Task instructions: Please retype, unchanged, each line from the top of the material below through the line where "[^2]: There is" appears.

=== Entries shown ===

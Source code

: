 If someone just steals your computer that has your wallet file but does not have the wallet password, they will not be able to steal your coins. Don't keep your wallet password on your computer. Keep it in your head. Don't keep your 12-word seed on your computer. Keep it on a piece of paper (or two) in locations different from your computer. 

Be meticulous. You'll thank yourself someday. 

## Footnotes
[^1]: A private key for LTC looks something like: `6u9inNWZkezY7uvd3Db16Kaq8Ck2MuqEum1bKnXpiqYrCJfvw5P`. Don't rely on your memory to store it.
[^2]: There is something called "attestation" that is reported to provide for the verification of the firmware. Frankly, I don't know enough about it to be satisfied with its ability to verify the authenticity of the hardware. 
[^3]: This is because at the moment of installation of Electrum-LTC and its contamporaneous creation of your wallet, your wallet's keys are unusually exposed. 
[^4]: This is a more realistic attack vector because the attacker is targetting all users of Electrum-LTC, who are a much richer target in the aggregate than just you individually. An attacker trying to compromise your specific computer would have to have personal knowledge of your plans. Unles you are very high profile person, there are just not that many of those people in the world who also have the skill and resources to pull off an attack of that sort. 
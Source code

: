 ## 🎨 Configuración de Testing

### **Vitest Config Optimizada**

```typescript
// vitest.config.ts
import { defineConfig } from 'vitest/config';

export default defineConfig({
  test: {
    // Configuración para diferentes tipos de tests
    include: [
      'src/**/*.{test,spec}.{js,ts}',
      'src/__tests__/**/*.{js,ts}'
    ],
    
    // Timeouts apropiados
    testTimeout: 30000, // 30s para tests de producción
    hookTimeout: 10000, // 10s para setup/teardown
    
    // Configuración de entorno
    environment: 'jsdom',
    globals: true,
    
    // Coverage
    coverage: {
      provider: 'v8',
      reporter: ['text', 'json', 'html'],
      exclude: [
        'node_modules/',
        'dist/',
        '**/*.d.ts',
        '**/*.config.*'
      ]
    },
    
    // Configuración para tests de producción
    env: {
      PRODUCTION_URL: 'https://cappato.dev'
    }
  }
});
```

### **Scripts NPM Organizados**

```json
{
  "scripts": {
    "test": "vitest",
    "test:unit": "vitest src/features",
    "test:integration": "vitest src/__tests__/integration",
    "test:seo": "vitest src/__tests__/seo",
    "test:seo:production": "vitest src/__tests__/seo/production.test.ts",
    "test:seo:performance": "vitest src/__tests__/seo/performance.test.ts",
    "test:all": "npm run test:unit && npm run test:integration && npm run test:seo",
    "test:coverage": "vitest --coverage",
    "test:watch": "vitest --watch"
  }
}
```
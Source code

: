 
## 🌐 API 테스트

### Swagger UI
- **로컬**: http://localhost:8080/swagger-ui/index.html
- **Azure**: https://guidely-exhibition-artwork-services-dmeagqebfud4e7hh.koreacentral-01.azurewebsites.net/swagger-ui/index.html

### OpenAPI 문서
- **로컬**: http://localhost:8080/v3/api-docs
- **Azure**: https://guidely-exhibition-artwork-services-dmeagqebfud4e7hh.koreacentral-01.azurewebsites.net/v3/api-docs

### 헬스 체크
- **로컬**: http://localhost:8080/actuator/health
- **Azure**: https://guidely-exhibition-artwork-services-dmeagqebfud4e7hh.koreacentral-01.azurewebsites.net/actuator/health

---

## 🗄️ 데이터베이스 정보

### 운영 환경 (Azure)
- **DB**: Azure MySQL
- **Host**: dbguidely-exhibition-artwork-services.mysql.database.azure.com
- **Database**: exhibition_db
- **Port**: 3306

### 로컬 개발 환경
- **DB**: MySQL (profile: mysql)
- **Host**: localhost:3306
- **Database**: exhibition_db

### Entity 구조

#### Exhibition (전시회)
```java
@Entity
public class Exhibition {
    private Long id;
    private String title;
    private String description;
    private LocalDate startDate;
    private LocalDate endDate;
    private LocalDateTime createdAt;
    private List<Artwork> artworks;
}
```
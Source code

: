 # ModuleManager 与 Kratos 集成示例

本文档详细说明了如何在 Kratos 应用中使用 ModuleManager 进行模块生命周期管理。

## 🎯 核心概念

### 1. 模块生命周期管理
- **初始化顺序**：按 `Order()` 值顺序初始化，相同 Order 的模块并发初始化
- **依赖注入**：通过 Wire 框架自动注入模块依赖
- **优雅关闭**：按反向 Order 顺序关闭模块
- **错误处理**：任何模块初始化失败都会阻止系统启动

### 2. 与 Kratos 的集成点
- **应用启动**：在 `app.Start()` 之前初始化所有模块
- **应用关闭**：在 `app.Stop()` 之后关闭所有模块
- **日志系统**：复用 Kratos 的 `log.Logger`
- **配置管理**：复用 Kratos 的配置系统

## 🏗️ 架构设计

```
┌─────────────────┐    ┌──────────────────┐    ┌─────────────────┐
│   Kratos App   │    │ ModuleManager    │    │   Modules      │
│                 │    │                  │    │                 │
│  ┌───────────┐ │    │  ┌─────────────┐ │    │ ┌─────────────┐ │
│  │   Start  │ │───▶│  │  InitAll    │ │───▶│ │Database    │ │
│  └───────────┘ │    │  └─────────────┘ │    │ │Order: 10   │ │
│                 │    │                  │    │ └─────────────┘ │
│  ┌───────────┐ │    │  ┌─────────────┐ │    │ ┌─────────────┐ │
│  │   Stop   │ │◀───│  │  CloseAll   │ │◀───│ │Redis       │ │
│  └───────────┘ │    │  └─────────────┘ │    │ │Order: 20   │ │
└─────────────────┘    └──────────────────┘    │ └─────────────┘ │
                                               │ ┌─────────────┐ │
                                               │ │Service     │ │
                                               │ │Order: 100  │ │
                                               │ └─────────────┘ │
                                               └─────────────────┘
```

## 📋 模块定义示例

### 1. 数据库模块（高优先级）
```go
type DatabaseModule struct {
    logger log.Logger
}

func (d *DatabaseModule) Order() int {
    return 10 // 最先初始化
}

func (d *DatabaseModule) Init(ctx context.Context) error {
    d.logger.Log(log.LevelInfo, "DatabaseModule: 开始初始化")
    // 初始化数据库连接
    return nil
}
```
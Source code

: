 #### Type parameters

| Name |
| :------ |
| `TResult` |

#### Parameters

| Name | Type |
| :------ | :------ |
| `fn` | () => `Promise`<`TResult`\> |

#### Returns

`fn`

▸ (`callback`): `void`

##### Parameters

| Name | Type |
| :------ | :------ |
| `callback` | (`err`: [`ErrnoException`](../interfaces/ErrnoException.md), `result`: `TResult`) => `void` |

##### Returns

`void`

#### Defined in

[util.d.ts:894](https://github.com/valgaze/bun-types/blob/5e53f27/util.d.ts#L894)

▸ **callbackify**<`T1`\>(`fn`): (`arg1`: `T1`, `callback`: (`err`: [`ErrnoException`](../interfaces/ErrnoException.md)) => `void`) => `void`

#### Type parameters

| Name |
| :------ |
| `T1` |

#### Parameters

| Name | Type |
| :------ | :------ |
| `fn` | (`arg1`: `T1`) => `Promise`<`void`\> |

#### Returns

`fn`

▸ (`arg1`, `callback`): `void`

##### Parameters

===

Answer for the task:
Source code

: If someone just steals your computer that has your wallet file but does not have the wallet password, they will not be able to steal your coins. Don't keep your wallet password on your computer. Keep it in your head. Don't keep your 12-word seed on your computer. Keep it on a piece of paper (or two) in locations different from your computer. 

Be meticulous. You'll thank yourself someday. 

## Footnotes
[^1]: A private key for LTC looks something like: `6u9inNWZkezY7uvd3Db16Kaq8Ck2MuqEum1bKnXpiqYrCJfvw5P`. Don't rely on your memory to store it.
[^2]: There is something called "attestation" that is reported to provide for the verification of the firmware. Frankly, I don't know enough about it to be satisfied with its ability to verify the authenticity of the hardware. 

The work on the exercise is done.